◆ Task details ◆
Lines of the listing that contain "impact" need to be copied.
________________________________________
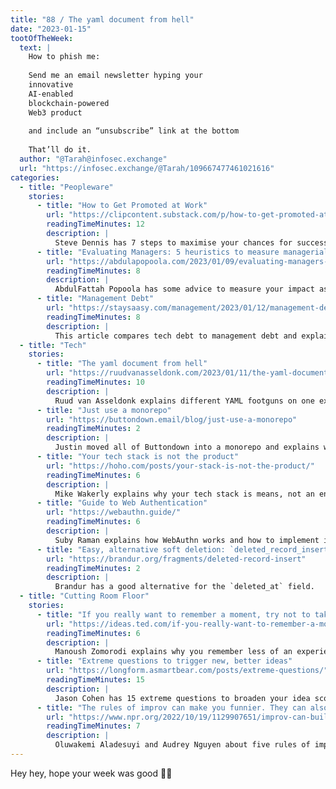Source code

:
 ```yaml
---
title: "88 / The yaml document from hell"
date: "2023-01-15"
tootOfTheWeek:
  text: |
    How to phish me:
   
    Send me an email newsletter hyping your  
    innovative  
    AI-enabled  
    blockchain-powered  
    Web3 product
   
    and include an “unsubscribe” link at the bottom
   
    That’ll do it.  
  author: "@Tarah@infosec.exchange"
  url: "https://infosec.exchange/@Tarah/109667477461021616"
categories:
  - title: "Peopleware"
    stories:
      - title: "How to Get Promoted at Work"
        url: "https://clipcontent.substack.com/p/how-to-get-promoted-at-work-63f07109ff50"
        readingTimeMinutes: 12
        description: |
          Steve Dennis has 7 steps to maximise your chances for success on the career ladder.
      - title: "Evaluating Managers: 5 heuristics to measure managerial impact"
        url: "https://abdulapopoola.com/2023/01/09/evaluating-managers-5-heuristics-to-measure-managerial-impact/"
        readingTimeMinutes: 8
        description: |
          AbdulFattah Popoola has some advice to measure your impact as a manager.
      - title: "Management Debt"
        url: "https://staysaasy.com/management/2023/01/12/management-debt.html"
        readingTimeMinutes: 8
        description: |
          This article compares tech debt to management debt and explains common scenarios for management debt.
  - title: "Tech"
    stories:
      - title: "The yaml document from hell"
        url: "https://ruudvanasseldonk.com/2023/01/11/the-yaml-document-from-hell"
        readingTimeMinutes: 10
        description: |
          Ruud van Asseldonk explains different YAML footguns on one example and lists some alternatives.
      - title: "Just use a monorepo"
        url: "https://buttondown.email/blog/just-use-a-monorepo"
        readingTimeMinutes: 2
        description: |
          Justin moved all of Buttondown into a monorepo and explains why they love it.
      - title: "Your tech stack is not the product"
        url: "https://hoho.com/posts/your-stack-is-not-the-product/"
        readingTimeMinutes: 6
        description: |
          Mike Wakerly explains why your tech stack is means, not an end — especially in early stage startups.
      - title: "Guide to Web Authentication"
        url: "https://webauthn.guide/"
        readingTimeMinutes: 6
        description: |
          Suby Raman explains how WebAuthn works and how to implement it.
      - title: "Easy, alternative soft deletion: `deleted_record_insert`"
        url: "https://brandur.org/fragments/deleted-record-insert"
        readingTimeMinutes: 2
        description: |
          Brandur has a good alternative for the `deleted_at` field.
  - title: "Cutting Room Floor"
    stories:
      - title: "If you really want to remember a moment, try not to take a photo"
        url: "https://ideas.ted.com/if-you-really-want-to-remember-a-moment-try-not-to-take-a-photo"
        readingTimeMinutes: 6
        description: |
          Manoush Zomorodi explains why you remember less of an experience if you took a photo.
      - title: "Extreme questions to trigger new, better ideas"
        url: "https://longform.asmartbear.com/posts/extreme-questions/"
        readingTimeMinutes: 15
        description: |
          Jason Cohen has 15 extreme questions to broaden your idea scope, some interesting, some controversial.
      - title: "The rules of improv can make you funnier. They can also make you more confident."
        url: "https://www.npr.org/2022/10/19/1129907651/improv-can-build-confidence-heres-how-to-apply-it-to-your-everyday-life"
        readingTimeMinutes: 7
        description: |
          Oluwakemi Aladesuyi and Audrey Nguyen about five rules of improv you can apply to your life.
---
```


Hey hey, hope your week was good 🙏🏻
________________________________________
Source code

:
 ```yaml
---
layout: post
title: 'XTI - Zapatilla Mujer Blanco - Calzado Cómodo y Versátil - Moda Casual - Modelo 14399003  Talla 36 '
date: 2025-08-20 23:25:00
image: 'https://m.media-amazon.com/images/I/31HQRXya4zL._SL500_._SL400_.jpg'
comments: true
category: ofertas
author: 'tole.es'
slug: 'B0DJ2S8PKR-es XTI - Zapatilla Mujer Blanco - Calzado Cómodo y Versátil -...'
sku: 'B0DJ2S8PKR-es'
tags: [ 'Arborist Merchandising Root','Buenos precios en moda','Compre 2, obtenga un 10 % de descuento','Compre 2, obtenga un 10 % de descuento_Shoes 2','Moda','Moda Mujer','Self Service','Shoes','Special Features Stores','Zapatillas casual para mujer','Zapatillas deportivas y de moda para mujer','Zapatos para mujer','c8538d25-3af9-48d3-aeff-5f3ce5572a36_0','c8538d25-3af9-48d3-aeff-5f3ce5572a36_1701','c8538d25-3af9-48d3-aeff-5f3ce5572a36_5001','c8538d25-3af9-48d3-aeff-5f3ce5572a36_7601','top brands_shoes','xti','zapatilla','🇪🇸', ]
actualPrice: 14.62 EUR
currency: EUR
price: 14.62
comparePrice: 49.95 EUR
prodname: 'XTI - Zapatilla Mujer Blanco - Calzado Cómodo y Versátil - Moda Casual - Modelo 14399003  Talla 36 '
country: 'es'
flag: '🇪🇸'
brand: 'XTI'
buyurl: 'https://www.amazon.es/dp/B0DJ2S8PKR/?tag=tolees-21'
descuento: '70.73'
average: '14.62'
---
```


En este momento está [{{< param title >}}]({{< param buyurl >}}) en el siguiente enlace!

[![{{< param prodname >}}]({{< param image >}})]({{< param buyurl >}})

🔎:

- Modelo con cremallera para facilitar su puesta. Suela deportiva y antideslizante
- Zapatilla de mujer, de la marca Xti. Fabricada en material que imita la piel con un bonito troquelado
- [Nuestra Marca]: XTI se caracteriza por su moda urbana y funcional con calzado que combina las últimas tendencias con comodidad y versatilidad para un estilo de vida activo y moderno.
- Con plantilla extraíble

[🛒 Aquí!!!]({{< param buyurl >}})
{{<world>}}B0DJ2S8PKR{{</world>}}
________________________________________
◆ Written response ◆
      - title: "Evaluating Managers: 5 heuristics to measure managerial impact"
        url: "https://abdulapopoola.com/2023/01/09/evaluating-managers-5-heuristics-to-measure-managerial-impact/"
          AbdulFattah Popoola has some advice to measure your impact as a manager.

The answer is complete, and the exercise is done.